Elders Best and Worst: Book Edition

Here at Elder, we’ve all read some great books and some terrible books, or sparknoted them. Either way, most of us recognized the good reads and dreaded the boring ones.

Recently, we both went around and asked some of our fellow students about their most memorable reads at Elder.

First up was Junior Elliot Reiring. When asked about the most memorable book he ever read for class, Elliot replied, “In terms of awfulness, The Old Man and the Sea was by far the worst. The entire plot revolves around some old geezer fishing; literally, that’s all that happens.” Clearly, Elliot is not a fan of Hemingway.

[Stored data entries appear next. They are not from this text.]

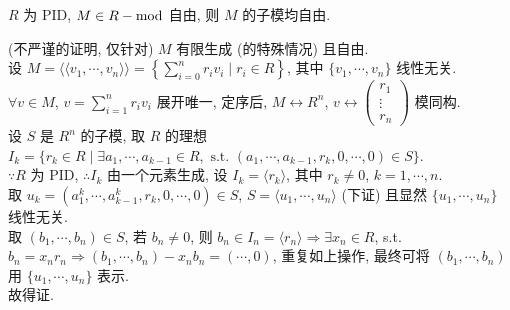 \documentclass{note}
\begin{document}
\begin{thm}[(课本定理 6.5)]
    $R$ 为 PID, $M\in R-\operatorname{mod}$ 自由, 则 $M$ 的子模均自由.
\end{thm}
\begin{pf}
    (不严谨的证明, 仅针对) $M$ 有限生成 (的特殊情况) 且自由.\\
    设 $M=\langle\langle v_1,\cdots,v_n\rangle\rangle=\left\{\sum_{i=0}^nr_iv_i\mid r_i\in R\right\}$, 其中 $\{v_1,\cdots,v_n\}$ 线性无关.\\
    $\forall v\in M$, $v=\sum_{i=1}^nr_iv_i$ 展开唯一, 定序后, $M\longleftrightarrow R^{n}$, $v\longleftrightarrow\begin{pmatrix}
        r_1\\
        \vdots\\
        r_n
    \end{pmatrix}$ 模同构.\\
    设 $S$ 是 $R^n$ 的子模, 取 $R$ 的理想 $I_k=\{r_k\in R\mid\exists a_1,\cdots,a_{k-1}\in R,\text{ s.t. }(a_1,\cdots,a_{k-1},r_k,0,\cdots,0)\in S\}$.\\
    $\because R$ 为 PID, $\therefore I_k$ 由一个元素生成, 设 $I_k=\langle r_k\rangle$, 其中 $r_k\neq 0$, $k=1,\cdots,n$.\\
    取 $u_k=(a_1^k,\cdots,a_{k-1}^k,r_k,0,\cdots,0)\in S$, $S=\langle u_1,\cdots,u_n\rangle$ (下证) 且显然 $\{u_1,\cdots,u_n\}$ 线性无关.\\
    取 $(b_1,\cdots,b_n)\in S$, 若 $b_n\neq 0$, 则 $b_n\in I_n=\langle r_n\rangle\Longrightarrow\exists x_n\in R$, s.t. $b_n=x_nr_n\Longrightarrow(b_1,\cdots,b_n)-x_nb_n=(\cdots,0)$,
    重复如上操作, 最终可将 $(b_1,\cdots,b_n)$ 用 $\{u_1,\cdots,u_n\}$ 表示.\\
    故得证.
\end{pf}
\end{document}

Next up was Junior Adam Gerhardt. Of all his reading assignments, he chose And Then There Were None as his favorite. When asked why he chose that book, Adam responded, “It was a real thriller. The suspense just kept building throughout the course of the novel. It definitely made me want to keep reading it to find out what was next.” And Then There Were None is a book neither of us have personally been assigned to read. However, Adam described the plot to us, saying it’s basically about a group of people who go to an island and are killed off one by one by a mysterious killer.

After interviewing Adam, we realized we needed some perspective on other schools and their reads. Conveniently, we had a recent transfer from St. X, Junior Luke Ruehl, to ask about X’s reading curriculum.

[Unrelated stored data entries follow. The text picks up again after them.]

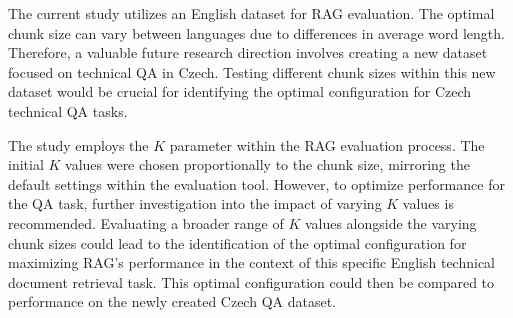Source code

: The current study utilizes an English dataset for \ac{RAG} evaluation.
The optimal chunk size can vary between languages due to differences in average word length.
Therefore, a valuable future research direction involves creating a new dataset focused on technical \ac{QA} in Czech.
Testing different chunk sizes within this new dataset would be crucial for identifying the optimal configuration for Czech technical \ac{QA} tasks.

The study employs the $K$ parameter within the \ac{RAG} evaluation process.
The initial $K$ values were chosen proportionally to the chunk size, mirroring the default settings within the evaluation tool.
However, to optimize performance for the \ac{QA} task, further investigation into the impact of varying $K$ values is recommended.
Evaluating a broader range of $K$ values alongside the varying chunk sizes could lead to the identification of the optimal configuration for maximizing \ac{RAG}'s performance in the context of this specific English technical document retrieval task.
This optimal configuration could then be compared to performance on the newly created Czech \ac{QA} dataset.




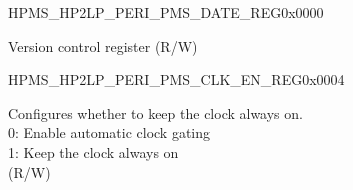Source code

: \begin{register}{H}{PMS\_HP2LP\_PERI\_PMS\_DATE\_REG}{0x0000}\label{regdesc:PMSHP2LPPERIPMSDATEREG}
%
\regnewline%
\begin{regdesc}\begin{reglist}
\label{fielddesc:PMSHP2LPPERIPMSDATE}\item [PMS\_HP2LP\_PERI\_PMS\_DATE] Version control register (R/W)
\end{reglist}\end{regdesc}
\end{register}


\begin{register}{H}{PMS\_HP2LP\_PERI\_PMS\_CLK\_EN\_REG}{0x0004}\label{regdesc:PMSHP2LPPERIPMSCLKENREG}
%
%
\regnewline%
\begin{regdesc}\begin{reglist}
\label{fielddesc:PMSHP2LPPERIPMSCLKEN}\item [PMS\_HP2LP\_PERI\_PMS\_CLK\_EN] Configures whether to keep the clock always on.\\
0: Enable automatic clock gating \\
1: Keep the clock always on\\ (R/W)
\end{reglist}\end{regdesc}
\end{register}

When asked, Luke replied, “I think there were a lot of bad books, but I liked a couple we read there.” When asked which was his favorite, Luke’s reply was “Jurassic Park by far; we read that Freshman year. It really went hand-in-hand with my passionate love for dinosaurs.” 

Once we got Luke’s perspective, we moved back to Elder students. Next on our list was Senior Ryan Bengel. When asked about his favorite read, Bengs replied, “The Student Leadership Challenge was a phenomenal read; I read it cover-to-cover. It’s life lessons have been things in which I have really tried to implement into my everyday life.” We’re both sure that many would agree with Ryan on this one.

During this whole process, we found that many students had some passionate answers to our questions.

When asked about his favorite book, Senior Rocco Salamone’s response was “The Count of Monte Cristo is probably one of my favorite books I’ve ever read. I loved Mr. Alig’s class and the way he taught the novel was really great.”

After Rocco, we shifted our focus towards a passionate reading aficionado, Senior Jarod Frey. When asked about his most disappointing read, Jarod’s response was “Definitiely Lord of the Flies. I would honestly rather clean a port-a-potty with my bare hands than read another page of that book.” We’re glad he was honest with us.

All in all, we’re sure everyone would agree that they’ve read their fair share of great books and horrible books–that’s high school. However, in the end, it’s the bad reads that make the good reads seem even better.